As can be seen from Figure 6, when the first warp fiber bundle in the Del-zone reached to its maximum tensile stress, it would be fractured. Then, the rest of the warp yarns in the Del-zone inherited and reassigned the stress of the damaged fiber, simultaneously. Additionally, the second warp fiber bundle replaced the first yarn bundle in the new crack tip and continued to be elongated by the increasing external tensile load. Hence, a new Del-zone formed and a new cycle started as the loading tension increasing.

According to the Saint Venant principle, the effect of stress concentration in the crack tip will disappear in warp fiber bundles which are far away from the Del-zone. Such fiber bundles are called the stable fibers. For such warp fibers, the weft yarns are hardly to transfer the shear stress between the adjacent warp fibers. Hence, the load and elongations of such warp fibers are the same as that of the clamped region, see Figure 7.

Figure 7.

Composition of tearing stress in the Del-zone fiber bundles.

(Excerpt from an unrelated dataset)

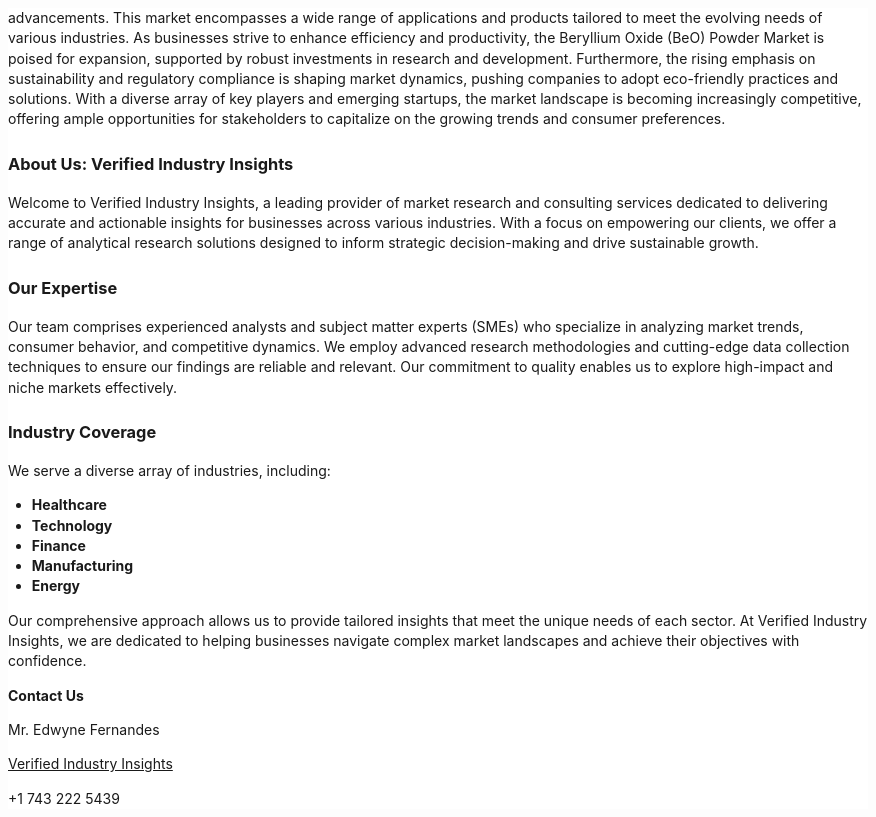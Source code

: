 advancements. This market encompasses a wide range of applications and products tailored to meet the evolving needs of various industries. As businesses strive to enhance efficiency and productivity, the Beryllium Oxide (BeO) Powder Market is poised for expansion, supported by robust investments in research and development. Furthermore, the rising emphasis on sustainability and regulatory compliance is shaping market dynamics, pushing companies to adopt eco-friendly practices and solutions. With a diverse array of key players and emerging startups, the market landscape is becoming increasingly competitive, offering ample opportunities for stakeholders to capitalize on the growing trends and consumer preferences.</p><h3>About Us: Verified Industry Insights</h3><p>Welcome to Verified Industry Insights, a leading provider of market research and consulting services dedicated to delivering accurate and actionable insights for businesses across various industries. With a focus on empowering our clients, we offer a range of analytical research solutions designed to inform strategic decision-making and drive sustainable growth.</p><h3>Our Expertise</h3><p>Our team comprises experienced analysts and subject matter experts (SMEs) who specialize in analyzing market trends, consumer behavior, and competitive dynamics. We employ advanced research methodologies and cutting-edge data collection techniques to ensure our findings are reliable and relevant. Our commitment to quality enables us to explore high-impact and niche markets effectively.</p><h3>Industry Coverage</h3><p>We serve a diverse array of industries, including:</p><ul><li><strong>Healthcare</strong></li><li><strong>Technology</strong></li><li><strong>Finance</strong></li><li><strong>Manufacturing</strong></li><li><strong>Energy</strong></li></ul><p>Our comprehensive approach allows us to provide tailored insights that meet the unique needs of each sector. At Verified Industry Insights, we are dedicated to helping businesses navigate complex market landscapes and achieve their objectives with confidence.</p><p><strong>Contact Us</strong></p><p>Mr. Edwyne Fernandes</p><p><a href="https://www.verifiedindustryinsights.com/">Verified Industry Insights</a></p><p>+1 743 222 5439</p>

In this paper, the stress in the stable region is defined as σ_e, which means the equivalent stress of the fibers on the clamped region. Therefore, the tensile stress of each fiber bundle in the Del-zone consists of two parts. One part is the equivalent stress, σ_e, which applied uniformly on each fiber bundle of a specimen if there is no initial crack. The other part is an incremental stress, σ_i, which considered as the redistribution stress of the initial cutting fiber bundles, see Figure 7.

In this paper, the incremental stress of the fiber bundle in the Del-zone is treated as geometric progression. The incremental stress of the first warp fiber bundle is defined as σ₁. Therefore, the incremental stress of the i-th fiber bundle is

σ_{i} = Q^{i - 1} σ_{1}

(1)

where Q is equal ratio, the stress transfer coefficient.

Hence, the total stress of the i-th fiber bundle is written as

σ_{i}' = σ_{i} + σ_{e}

(2)

The total strength of a specimen with an initial crack would be written as

F = \sum_{i = 1}^{n} σ_{i}' bt

(3)

Meanwhile, the external force can be express as

F = (m + n) σ_{e} bt

(4)

Hence, the force equilibrium equation for the specimen during loading is as follows

\sum_{i = 1}^{n} σ_{i}' b = (m + n) σ_{e} bt

(5)

where b is the specimen width, t is the thickness of such fabric.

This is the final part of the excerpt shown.